Look through the material that follows and show every line with the string "public".

* Source data
++++++++

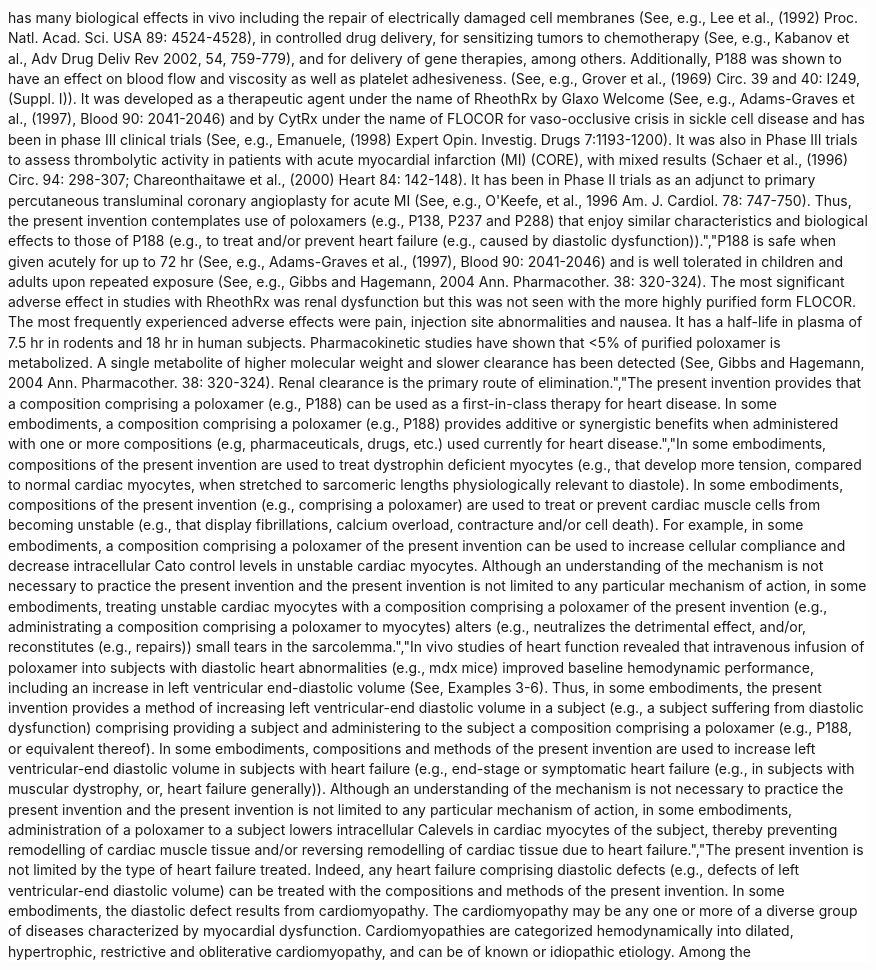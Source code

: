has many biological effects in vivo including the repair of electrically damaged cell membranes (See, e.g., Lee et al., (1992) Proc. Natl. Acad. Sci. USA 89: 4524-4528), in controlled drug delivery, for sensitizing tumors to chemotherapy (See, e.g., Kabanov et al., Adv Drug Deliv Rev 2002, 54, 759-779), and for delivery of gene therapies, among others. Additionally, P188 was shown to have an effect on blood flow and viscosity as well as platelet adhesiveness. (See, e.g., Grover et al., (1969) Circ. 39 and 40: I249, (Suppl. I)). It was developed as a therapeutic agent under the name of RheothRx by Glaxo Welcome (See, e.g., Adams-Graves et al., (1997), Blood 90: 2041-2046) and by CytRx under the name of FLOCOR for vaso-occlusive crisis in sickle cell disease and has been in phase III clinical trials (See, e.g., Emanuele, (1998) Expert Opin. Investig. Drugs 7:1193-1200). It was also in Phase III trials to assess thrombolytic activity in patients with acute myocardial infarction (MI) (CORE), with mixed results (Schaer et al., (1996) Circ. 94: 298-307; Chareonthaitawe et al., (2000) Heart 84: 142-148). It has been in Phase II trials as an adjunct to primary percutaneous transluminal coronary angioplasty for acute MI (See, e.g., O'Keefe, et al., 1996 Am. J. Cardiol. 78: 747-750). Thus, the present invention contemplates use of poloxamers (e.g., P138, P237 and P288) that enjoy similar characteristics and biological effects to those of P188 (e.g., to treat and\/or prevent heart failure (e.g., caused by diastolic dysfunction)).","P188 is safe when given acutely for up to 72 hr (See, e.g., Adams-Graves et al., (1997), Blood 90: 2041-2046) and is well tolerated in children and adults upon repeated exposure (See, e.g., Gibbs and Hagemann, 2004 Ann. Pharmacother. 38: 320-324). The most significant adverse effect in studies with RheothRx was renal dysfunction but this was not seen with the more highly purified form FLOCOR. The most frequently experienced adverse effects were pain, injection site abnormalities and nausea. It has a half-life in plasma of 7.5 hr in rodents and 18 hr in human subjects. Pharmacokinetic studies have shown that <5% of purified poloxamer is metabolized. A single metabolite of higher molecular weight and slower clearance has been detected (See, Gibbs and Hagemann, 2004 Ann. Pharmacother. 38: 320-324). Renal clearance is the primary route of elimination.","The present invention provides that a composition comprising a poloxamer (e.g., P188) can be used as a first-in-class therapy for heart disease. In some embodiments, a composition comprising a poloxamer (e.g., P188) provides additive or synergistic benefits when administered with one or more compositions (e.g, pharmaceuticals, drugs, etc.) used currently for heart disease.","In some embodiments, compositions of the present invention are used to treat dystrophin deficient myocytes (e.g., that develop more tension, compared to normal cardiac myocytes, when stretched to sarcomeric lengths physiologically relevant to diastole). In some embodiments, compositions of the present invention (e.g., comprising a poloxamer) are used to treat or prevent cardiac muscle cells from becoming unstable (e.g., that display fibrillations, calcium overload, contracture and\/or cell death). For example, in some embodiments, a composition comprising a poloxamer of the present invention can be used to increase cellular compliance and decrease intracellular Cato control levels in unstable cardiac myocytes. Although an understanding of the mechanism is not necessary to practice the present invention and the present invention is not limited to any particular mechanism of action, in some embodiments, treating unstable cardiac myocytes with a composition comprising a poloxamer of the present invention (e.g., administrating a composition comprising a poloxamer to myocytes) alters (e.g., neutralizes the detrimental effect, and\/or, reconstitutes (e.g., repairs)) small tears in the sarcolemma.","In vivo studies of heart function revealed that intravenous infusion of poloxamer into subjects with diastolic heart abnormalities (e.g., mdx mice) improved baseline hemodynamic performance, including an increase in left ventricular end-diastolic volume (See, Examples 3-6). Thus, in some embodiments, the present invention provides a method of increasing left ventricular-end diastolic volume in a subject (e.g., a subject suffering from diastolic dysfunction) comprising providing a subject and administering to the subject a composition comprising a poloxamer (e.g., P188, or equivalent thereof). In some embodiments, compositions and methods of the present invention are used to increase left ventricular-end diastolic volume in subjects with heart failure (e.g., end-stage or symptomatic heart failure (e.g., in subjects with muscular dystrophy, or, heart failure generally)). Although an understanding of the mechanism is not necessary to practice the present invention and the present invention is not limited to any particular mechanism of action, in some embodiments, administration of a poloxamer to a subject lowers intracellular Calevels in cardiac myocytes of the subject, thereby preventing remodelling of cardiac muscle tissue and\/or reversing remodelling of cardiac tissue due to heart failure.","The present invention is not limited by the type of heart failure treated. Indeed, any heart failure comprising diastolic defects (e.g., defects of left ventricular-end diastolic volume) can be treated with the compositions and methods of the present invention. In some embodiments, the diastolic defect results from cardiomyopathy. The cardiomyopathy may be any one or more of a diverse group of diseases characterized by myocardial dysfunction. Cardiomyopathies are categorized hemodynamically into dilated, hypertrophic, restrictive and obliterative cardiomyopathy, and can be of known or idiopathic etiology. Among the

++++++++

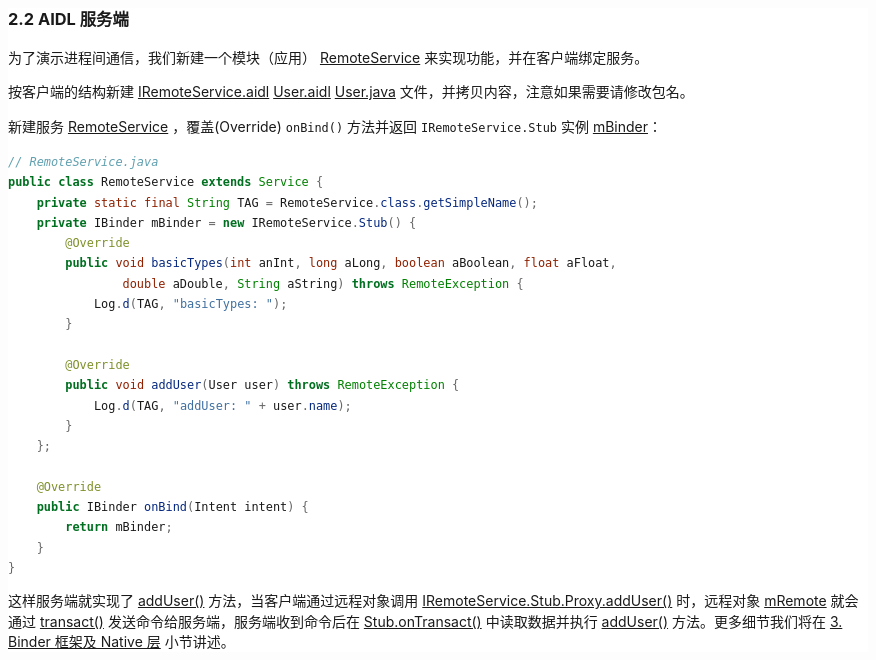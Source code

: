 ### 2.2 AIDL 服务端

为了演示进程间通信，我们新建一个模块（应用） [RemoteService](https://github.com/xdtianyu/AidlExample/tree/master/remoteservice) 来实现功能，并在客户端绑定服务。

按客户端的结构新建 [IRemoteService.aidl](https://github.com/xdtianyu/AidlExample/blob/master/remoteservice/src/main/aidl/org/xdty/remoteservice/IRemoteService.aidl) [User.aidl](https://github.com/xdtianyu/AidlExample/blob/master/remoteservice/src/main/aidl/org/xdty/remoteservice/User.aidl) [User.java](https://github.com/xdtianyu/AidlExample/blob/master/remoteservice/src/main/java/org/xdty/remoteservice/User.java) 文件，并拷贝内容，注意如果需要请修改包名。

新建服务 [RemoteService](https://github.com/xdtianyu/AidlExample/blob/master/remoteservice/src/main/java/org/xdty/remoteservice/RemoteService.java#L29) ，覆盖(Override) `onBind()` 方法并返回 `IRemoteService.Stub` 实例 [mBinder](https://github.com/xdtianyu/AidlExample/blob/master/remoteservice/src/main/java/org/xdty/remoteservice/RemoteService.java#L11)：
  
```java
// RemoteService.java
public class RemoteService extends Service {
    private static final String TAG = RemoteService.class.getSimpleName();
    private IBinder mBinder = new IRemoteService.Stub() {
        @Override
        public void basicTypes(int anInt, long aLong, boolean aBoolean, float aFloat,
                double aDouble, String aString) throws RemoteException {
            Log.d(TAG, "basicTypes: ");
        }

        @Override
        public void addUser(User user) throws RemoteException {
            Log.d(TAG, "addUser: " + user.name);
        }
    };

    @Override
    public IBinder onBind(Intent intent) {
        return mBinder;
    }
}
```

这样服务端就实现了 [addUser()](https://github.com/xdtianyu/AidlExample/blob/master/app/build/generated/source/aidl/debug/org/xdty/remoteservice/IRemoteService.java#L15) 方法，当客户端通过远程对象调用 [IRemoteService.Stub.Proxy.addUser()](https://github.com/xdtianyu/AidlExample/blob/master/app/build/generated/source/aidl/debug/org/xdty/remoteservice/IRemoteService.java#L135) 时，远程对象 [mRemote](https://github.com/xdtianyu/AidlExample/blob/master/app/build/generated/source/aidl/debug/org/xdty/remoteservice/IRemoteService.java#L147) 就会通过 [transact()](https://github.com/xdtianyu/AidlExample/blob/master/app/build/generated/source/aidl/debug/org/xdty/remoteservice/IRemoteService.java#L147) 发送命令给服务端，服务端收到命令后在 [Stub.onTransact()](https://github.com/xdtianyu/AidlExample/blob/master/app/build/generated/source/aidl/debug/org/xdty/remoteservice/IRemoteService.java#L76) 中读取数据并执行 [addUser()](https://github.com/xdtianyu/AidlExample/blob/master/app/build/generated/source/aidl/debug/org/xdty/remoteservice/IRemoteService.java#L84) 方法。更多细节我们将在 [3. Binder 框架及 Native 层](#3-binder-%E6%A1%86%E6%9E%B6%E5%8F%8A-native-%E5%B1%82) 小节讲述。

++++++++

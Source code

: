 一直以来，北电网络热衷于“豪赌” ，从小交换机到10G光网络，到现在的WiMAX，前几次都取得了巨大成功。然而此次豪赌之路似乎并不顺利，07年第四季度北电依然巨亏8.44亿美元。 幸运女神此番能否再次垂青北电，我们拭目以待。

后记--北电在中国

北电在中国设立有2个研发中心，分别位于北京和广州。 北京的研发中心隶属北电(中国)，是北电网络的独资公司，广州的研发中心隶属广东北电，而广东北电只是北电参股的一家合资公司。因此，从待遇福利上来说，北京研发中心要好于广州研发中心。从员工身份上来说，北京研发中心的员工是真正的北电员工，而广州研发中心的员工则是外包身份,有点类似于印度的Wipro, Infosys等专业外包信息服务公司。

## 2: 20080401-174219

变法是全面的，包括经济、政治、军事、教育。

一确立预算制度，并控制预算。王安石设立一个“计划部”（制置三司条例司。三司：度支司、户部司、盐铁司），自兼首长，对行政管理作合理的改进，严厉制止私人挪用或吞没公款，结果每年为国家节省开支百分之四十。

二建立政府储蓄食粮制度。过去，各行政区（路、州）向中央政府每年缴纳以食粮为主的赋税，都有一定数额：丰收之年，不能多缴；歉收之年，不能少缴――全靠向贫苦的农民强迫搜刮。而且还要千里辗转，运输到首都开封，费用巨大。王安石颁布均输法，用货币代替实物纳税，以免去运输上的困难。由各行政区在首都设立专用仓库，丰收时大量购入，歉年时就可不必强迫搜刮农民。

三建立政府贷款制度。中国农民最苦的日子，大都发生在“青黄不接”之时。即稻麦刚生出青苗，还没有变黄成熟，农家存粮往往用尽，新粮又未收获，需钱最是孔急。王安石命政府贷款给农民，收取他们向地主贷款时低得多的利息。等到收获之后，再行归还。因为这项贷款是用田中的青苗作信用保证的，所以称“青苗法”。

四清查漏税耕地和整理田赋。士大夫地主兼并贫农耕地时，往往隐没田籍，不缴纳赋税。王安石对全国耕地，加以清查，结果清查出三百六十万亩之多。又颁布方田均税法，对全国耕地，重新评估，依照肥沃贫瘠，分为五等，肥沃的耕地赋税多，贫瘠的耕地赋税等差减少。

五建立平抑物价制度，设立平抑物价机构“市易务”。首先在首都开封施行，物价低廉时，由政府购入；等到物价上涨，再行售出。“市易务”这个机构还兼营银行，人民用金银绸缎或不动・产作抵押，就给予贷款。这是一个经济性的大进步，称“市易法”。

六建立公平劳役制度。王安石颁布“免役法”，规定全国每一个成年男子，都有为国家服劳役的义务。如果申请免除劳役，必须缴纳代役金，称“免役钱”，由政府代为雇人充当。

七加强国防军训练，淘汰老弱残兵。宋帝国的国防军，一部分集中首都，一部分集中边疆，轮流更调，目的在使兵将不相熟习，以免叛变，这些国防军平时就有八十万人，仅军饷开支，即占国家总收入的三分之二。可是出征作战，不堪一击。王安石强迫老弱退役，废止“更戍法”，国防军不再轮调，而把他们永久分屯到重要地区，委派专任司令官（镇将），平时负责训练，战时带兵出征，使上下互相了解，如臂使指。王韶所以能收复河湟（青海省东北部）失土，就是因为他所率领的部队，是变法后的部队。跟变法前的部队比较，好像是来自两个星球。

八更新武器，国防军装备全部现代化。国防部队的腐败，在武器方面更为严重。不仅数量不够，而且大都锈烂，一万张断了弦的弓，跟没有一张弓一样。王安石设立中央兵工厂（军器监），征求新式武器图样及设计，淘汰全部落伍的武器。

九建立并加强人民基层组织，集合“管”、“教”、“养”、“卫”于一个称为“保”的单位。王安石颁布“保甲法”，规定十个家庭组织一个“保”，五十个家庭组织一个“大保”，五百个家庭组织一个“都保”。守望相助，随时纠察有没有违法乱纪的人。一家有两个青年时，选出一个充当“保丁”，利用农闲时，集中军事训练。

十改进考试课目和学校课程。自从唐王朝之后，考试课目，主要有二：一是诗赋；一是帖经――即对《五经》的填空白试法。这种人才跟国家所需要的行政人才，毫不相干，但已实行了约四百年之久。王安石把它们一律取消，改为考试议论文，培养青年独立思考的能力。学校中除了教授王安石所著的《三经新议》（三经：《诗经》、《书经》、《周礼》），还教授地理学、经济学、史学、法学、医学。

++++++++

* Problem solution
public class RemoteService extends Service {
        public void basicTypes(int anInt, long aLong, boolean aBoolean, float aFloat,
        public void addUser(User user) throws RemoteException {
    public IBinder onBind(Intent intent) {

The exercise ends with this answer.